* **Exercise prompt**
In the records below, begin at the line containing "Licensed under the" and end at the line containing "http://www.apache.org/licenses/LICENSE-2.0"; quote every line in that span exactly, including both boundary lines, and no others.

* **Data for this task**
Start of Block
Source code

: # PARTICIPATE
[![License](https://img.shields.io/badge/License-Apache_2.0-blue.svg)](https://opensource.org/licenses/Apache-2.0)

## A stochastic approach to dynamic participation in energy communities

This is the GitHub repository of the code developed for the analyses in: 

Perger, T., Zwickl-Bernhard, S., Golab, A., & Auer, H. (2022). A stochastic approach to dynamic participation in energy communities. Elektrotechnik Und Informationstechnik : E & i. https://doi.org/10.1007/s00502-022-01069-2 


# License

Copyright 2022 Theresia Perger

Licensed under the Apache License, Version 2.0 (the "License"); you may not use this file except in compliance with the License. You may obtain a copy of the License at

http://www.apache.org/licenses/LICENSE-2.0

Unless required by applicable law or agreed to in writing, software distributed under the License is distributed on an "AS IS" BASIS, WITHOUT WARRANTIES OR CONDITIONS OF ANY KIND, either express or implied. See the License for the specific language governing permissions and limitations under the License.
End of Block
Start of Block
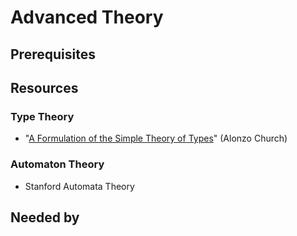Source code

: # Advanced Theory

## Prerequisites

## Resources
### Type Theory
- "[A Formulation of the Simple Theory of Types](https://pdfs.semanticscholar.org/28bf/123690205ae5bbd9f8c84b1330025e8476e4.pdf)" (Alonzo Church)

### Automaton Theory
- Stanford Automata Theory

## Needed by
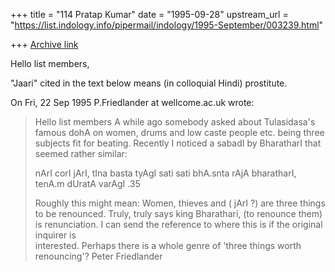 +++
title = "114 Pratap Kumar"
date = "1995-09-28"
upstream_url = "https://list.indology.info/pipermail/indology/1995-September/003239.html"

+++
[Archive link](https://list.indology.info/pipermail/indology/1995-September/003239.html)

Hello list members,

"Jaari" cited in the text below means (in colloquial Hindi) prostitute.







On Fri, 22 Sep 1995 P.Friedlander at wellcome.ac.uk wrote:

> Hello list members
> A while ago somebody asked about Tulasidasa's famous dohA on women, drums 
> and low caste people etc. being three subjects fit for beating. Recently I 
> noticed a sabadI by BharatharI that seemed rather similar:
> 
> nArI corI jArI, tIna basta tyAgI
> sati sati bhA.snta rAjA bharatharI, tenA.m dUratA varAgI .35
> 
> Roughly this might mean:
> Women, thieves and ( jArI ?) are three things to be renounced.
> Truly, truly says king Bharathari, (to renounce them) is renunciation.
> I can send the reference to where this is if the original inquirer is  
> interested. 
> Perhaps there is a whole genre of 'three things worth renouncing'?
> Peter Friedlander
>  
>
End of Block
* **Response to the exercise**
Licensed under the Apache License, Version 2.0 (the "License"); you may not use this file except in compliance with the License. You may obtain a copy of the License at

http://www.apache.org/licenses/LICENSE-2.0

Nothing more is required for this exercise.